Projects such as universal broadband internet connections, and laptops for every school age child have been mentioned as possibilities as Obama prepares to spend around $1 trillion of tax payer's money on economic stimuli.

"It is deeply inappropriate for the government to hand out contracts for politically popular initiatives like this," says Wales.

"The government has no ability to pick winners, and if the American economy is to get back on track, the last thing we need is a distortion of the economy by bureaucrats.

"We are now very strongly feeling the pain of a disastrous set of politically popular interventions into the economy in the form of a long term policy of encouraging excessive borrowing. Why do we imagine that more government is going to get us out of the mess that government got us into?"

A better approach, suggests Wales, would be to encourage modernisation in every aspect of commercial endeavour, to make it easier for companies to operate in an environmentally friendly manner and to improve technology and communication.
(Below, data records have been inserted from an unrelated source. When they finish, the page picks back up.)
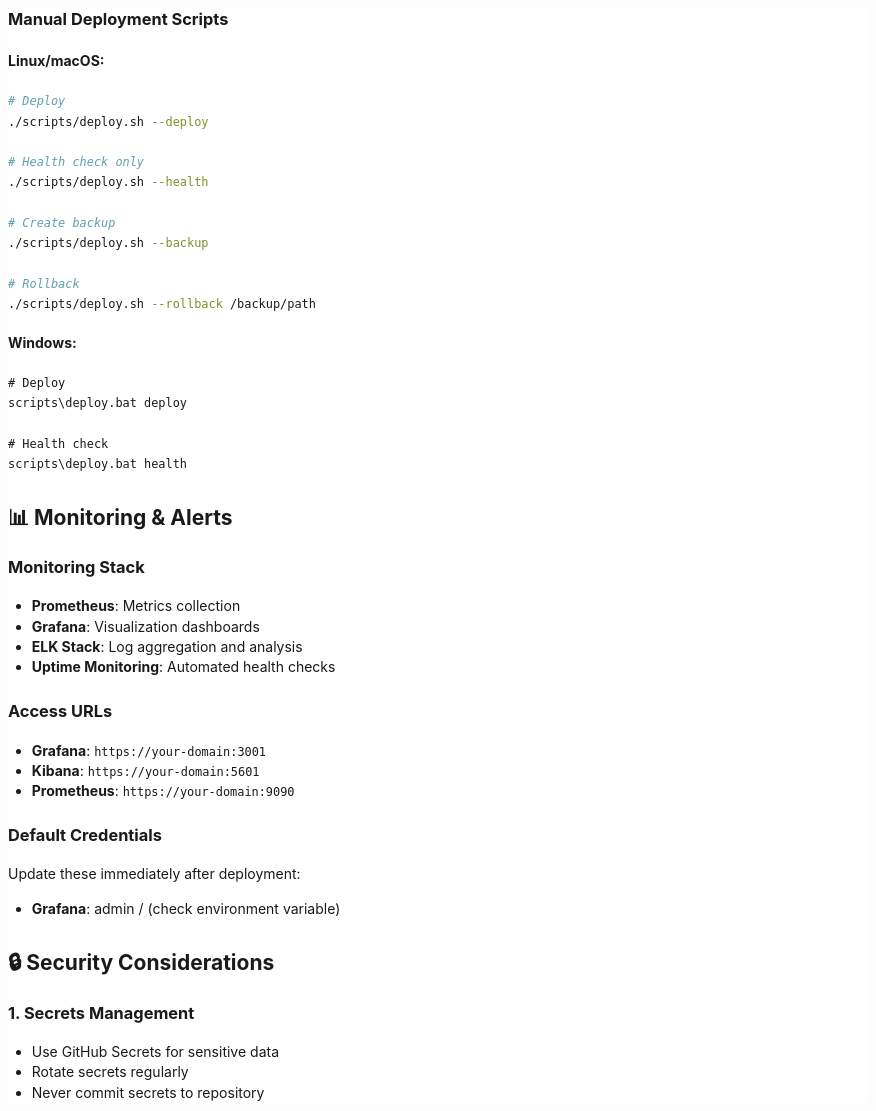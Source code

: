 ### Manual Deployment Scripts

#### Linux/macOS:
```bash
# Deploy
./scripts/deploy.sh --deploy

# Health check only
./scripts/deploy.sh --health

# Create backup
./scripts/deploy.sh --backup

# Rollback
./scripts/deploy.sh --rollback /backup/path
```

#### Windows:
```cmd
# Deploy
scripts\deploy.bat deploy

# Health check
scripts\deploy.bat health
```

## 📊 Monitoring & Alerts

### Monitoring Stack

- **Prometheus**: Metrics collection
- **Grafana**: Visualization dashboards
- **ELK Stack**: Log aggregation and analysis
- **Uptime Monitoring**: Automated health checks

### Access URLs

- **Grafana**: `https://your-domain:3001`
- **Kibana**: `https://your-domain:5601`
- **Prometheus**: `https://your-domain:9090`

### Default Credentials

Update these immediately after deployment:
- **Grafana**: admin / (check environment variable)

## 🔒 Security Considerations

### 1. Secrets Management
- Use GitHub Secrets for sensitive data
- Rotate secrets regularly
- Never commit secrets to repository
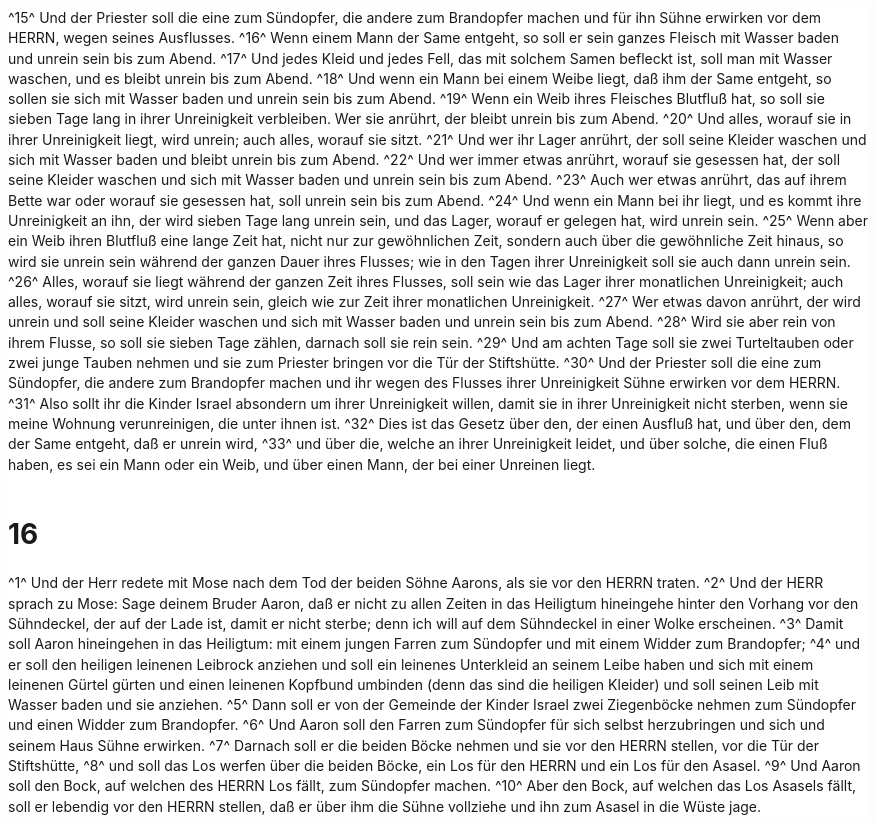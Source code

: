 ^15^ Und der Priester soll die eine zum Sündopfer, die andere zum Brandopfer machen und für ihn Sühne erwirken vor dem HERRN, wegen seines Ausflusses. 
^16^ Wenn einem Mann der Same entgeht, so soll er sein ganzes Fleisch mit Wasser baden und unrein sein bis zum Abend. 
^17^ Und jedes Kleid und jedes Fell, das mit solchem Samen befleckt ist, soll man mit Wasser waschen, und es bleibt unrein bis zum Abend. 
^18^ Und wenn ein Mann bei einem Weibe liegt, daß ihm der Same entgeht, so sollen sie sich mit Wasser baden und unrein sein bis zum Abend. 
^19^ Wenn ein Weib ihres Fleisches Blutfluß hat, so soll sie sieben Tage lang in ihrer Unreinigkeit verbleiben. Wer sie anrührt, der bleibt unrein bis zum Abend. 
^20^ Und alles, worauf sie in ihrer Unreinigkeit liegt, wird unrein; auch alles, worauf sie sitzt. 
^21^ Und wer ihr Lager anrührt, der soll seine Kleider waschen und sich mit Wasser baden und bleibt unrein bis zum Abend. 
^22^ Und wer immer etwas anrührt, worauf sie gesessen hat, der soll seine Kleider waschen und sich mit Wasser baden und unrein sein bis zum Abend. 
^23^ Auch wer etwas anrührt, das auf ihrem Bette war oder worauf sie gesessen hat, soll unrein sein bis zum Abend. 
^24^ Und wenn ein Mann bei ihr liegt, und es kommt ihre Unreinigkeit an ihn, der wird sieben Tage lang unrein sein, und das Lager, worauf er gelegen hat, wird unrein sein. 
^25^ Wenn aber ein Weib ihren Blutfluß eine lange Zeit hat, nicht nur zur gewöhnlichen Zeit, sondern auch über die gewöhnliche Zeit hinaus, so wird sie unrein sein während der ganzen Dauer ihres Flusses; wie in den Tagen ihrer Unreinigkeit soll sie auch dann unrein sein. 
^26^ Alles, worauf sie liegt während der ganzen Zeit ihres Flusses, soll sein wie das Lager ihrer monatlichen Unreinigkeit; auch alles, worauf sie sitzt, wird unrein sein, gleich wie zur Zeit ihrer monatlichen Unreinigkeit. 
^27^ Wer etwas davon anrührt, der wird unrein und soll seine Kleider waschen und sich mit Wasser baden und unrein sein bis zum Abend. 
^28^ Wird sie aber rein von ihrem Flusse, so soll sie sieben Tage zählen, darnach soll sie rein sein. 
^29^ Und am achten Tage soll sie zwei Turteltauben oder zwei junge Tauben nehmen und sie zum Priester bringen vor die Tür der Stiftshütte. 
^30^ Und der Priester soll die eine zum Sündopfer, die andere zum Brandopfer machen und ihr wegen des Flusses ihrer Unreinigkeit Sühne erwirken vor dem HERRN. 
^31^ Also sollt ihr die Kinder Israel absondern um ihrer Unreinigkeit willen, damit sie in ihrer Unreinigkeit nicht sterben, wenn sie meine Wohnung verunreinigen, die unter ihnen ist. 
^32^ Dies ist das Gesetz über den, der einen Ausfluß hat, und über den, dem der Same entgeht, daß er unrein wird, 
^33^ und über die, welche an ihrer Unreinigkeit leidet, und über solche, die einen Fluß haben, es sei ein Mann oder ein Weib, und über einen Mann, der bei einer Unreinen liegt. 

# 16 
^1^ Und der Herr redete mit Mose nach dem Tod der beiden Söhne Aarons, als sie vor den HERRN traten. 
^2^ Und der HERR sprach zu Mose: Sage deinem Bruder Aaron, daß er nicht zu allen Zeiten in das Heiligtum hineingehe hinter den Vorhang vor den Sühndeckel, der auf der Lade ist, damit er nicht sterbe; denn ich will auf dem Sühndeckel in einer Wolke erscheinen. 
^3^ Damit soll Aaron hineingehen in das Heiligtum: mit einem jungen Farren zum Sündopfer und mit einem Widder zum Brandopfer; 
^4^ und er soll den heiligen leinenen Leibrock anziehen und soll ein leinenes Unterkleid an seinem Leibe haben und sich mit einem leinenen Gürtel gürten und einen leinenen Kopfbund umbinden (denn das sind die heiligen Kleider) und soll seinen Leib mit Wasser baden und sie anziehen. 
^5^ Dann soll er von der Gemeinde der Kinder Israel zwei Ziegenböcke nehmen zum Sündopfer und einen Widder zum Brandopfer. 
^6^ Und Aaron soll den Farren zum Sündopfer für sich selbst herzubringen und sich und seinem Haus Sühne erwirken. 
^7^ Darnach soll er die beiden Böcke nehmen und sie vor den HERRN stellen, vor die Tür der Stiftshütte, 
^8^ und soll das Los werfen über die beiden Böcke, ein Los für den HERRN und ein Los für den Asasel. 
^9^ Und Aaron soll den Bock, auf welchen des HERRN Los fällt, zum Sündopfer machen. 
^10^ Aber den Bock, auf welchen das Los Asasels fällt, soll er lebendig vor den HERRN stellen, daß er über ihm die Sühne vollziehe und ihn zum Asasel in die Wüste jage. 
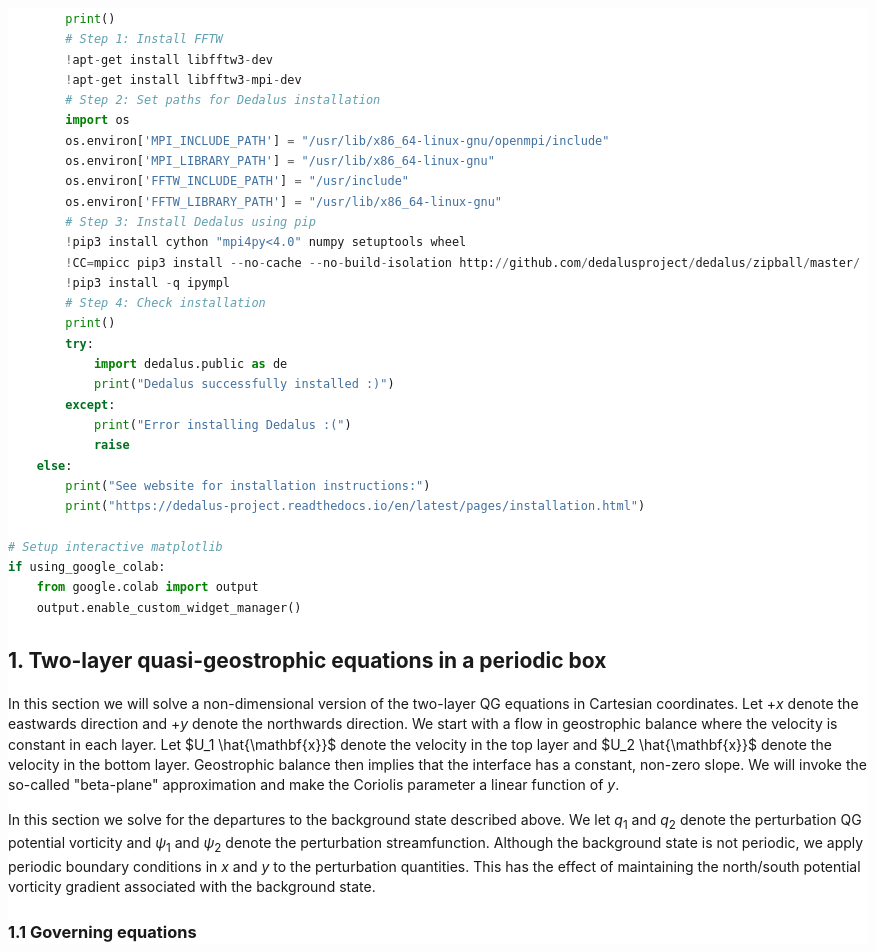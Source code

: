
```python
        print()
        # Step 1: Install FFTW
        !apt-get install libfftw3-dev
        !apt-get install libfftw3-mpi-dev
        # Step 2: Set paths for Dedalus installation
        import os
        os.environ['MPI_INCLUDE_PATH'] = "/usr/lib/x86_64-linux-gnu/openmpi/include"
        os.environ['MPI_LIBRARY_PATH'] = "/usr/lib/x86_64-linux-gnu"
        os.environ['FFTW_INCLUDE_PATH'] = "/usr/include"
        os.environ['FFTW_LIBRARY_PATH'] = "/usr/lib/x86_64-linux-gnu"
        # Step 3: Install Dedalus using pip
        !pip3 install cython "mpi4py<4.0" numpy setuptools wheel
        !CC=mpicc pip3 install --no-cache --no-build-isolation http://github.com/dedalusproject/dedalus/zipball/master/
        !pip3 install -q ipympl
        # Step 4: Check installation
        print()
        try:
            import dedalus.public as de
            print("Dedalus successfully installed :)")
        except:
            print("Error installing Dedalus :(")
            raise
    else:
        print("See website for installation instructions:")
        print("https://dedalus-project.readthedocs.io/en/latest/pages/installation.html")

# Setup interactive matplotlib
if using_google_colab:
    from google.colab import output
    output.enable_custom_widget_manager()
```

## 1. Two-layer quasi-geostrophic equations in a periodic box

In this section we will solve a non-dimensional version of the two-layer QG equations in Cartesian coordinates. Let $+x$ denote the eastwards direction and $+y$ denote the northwards direction. We start with a flow in geostrophic balance where the velocity is constant in each layer. Let $U_1 \hat{\mathbf{x}}$ denote the velocity in the top layer and $U_2 \hat{\mathbf{x}}$ denote the velocity in the bottom layer. Geostrophic balance then implies that the interface has a constant, non-zero slope. We will invoke the so-called "beta-plane" approximation and make the Coriolis parameter a linear function of $y$. 

In this section we solve for the departures to the background state described above. We let $q_1$ and $q_2$ denote the perturbation QG potential vorticity and $\psi_1$ and $\psi_2$ denote the perturbation streamfunction. Although the background state is not periodic, we apply periodic boundary conditions in $x$ and $y$ to the perturbation quantities. This has the effect of maintaining the north/south potential vorticity gradient associated with the background state.

### 1.1 Governing equations
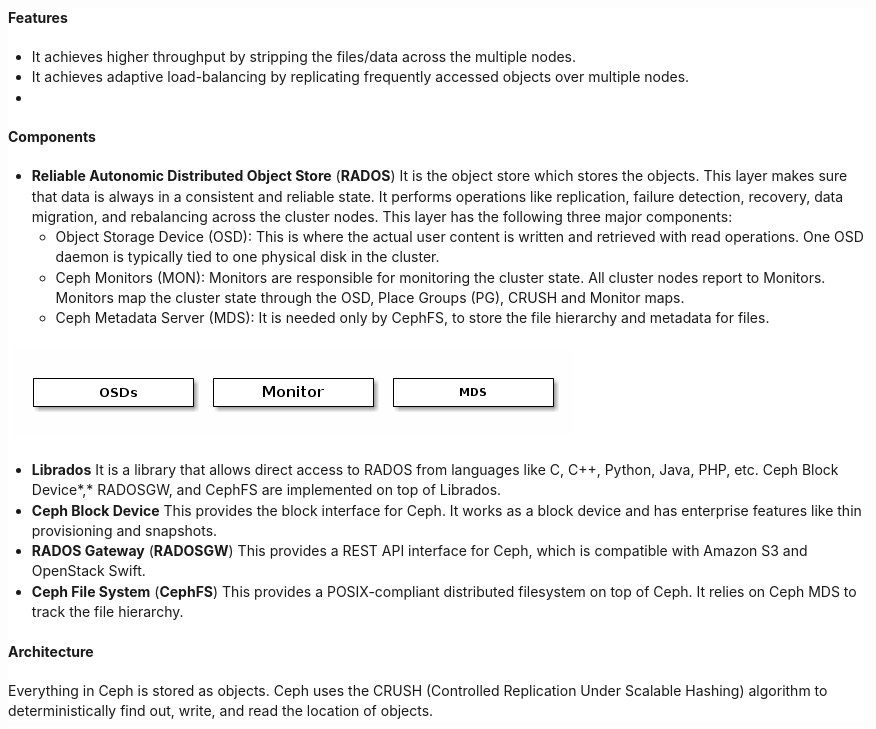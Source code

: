 
#### Features

- It achieves higher throughput by stripping the files/data across the multiple nodes.
- It achieves adaptive load-balancing by replicating frequently accessed objects over multiple nodes.
- 

#### Components

- **Reliable Autonomic Distributed Object Store** (**RADOS**) 
  It is the object store which stores the objects. This layer makes sure that data is always in a consistent and reliable state. It performs operations like replication, failure detection, recovery, data migration, and rebalancing across the cluster nodes. This layer has the following three major components:
  - Object Storage Device (OSD): This is where the actual user content is written and retrieved with read operations. One OSD daemon is typically tied to one physical disk in the cluster.
  - Ceph Monitors (MON): Monitors are responsible for monitoring the cluster state. All cluster nodes report to Monitors. Monitors map the cluster state through the OSD, Place Groups (PG), CRUSH and Monitor maps.
  - Ceph Metadata Server (MDS): It is needed only by CephFS, to store the file hierarchy and metadata for files.

 ![Components_of_Storage_Clusters](/images/Components_of_Storage_Clusters.png)

- **Librados** 
  It is a library that allows direct access to RADOS from languages like C, C++, Python, Java, PHP, etc. Ceph Block Device*,* RADOSGW, and CephFS are implemented on top of Librados.
- **Ceph Block Device** 
  This provides the block interface for Ceph. It works as a block device and has enterprise features like thin provisioning and snapshots.
- **RADOS Gateway** (**RADOSGW**) 
  This provides a REST API interface for Ceph, which is compatible with Amazon S3 and OpenStack Swift.
- **Ceph File System** (**CephFS**) 
  This provides a POSIX-compliant distributed filesystem on top of Ceph. It relies on Ceph MDS to track the file hierarchy.

#### Architecture

Everything in Ceph is stored as objects. Ceph uses the CRUSH (Controlled Replication Under Scalable Hashing) algorithm to deterministically find out, write, and read the location of objects.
In short, to rewrite the economic plan for a technologically green future.

But America's vastly underfunded education system may have left the country's workforce ill equipped to provide the level of innovation

it needs.

Education in the US, particularly in maths and sciences, lags behind many parts of the world - like India and China.

"One can't look at the statistics without feeling some dismay," says Wales. "But on the other hand, having had some experience with engineers in many parts of the world, I think it is very difficult to overstate the importance of creativity and an entrepreneurial culture, as against sheer rote learning.

"I recently spent some time in Bangalore, India visiting IT and professional services outsourcing firms, and the number one concern they mentioned to me is the problem of graduates who are skilled by school measures but who are unable to think for themselves. A school system which produces high test scores may not be a school system which delivers innovation."

The rigours of running Wikipedia and the publicity surrounding his quasi-celebrity lifestyle have taken their toll on Wales's personal life. He no longer lives with his wife Christine and daughter Kira at the modest suburban house in Florida where I first met him.

He had a brief relationship last year with Rachel Marsden, a Canadian journalist who contacted him while researching a Wikipedia entry. The relationship sparked controversy, however, and he ended it as quickly as it had begun.

As my visit to Wales's home drew to a close he finally took a knife to the unidentified fruit from his back yard and sucked out some of the juice. "It's a lemon," he yelped, puckering his lips and sucking in his cheeks at the bitterness. "Let's make lemonade."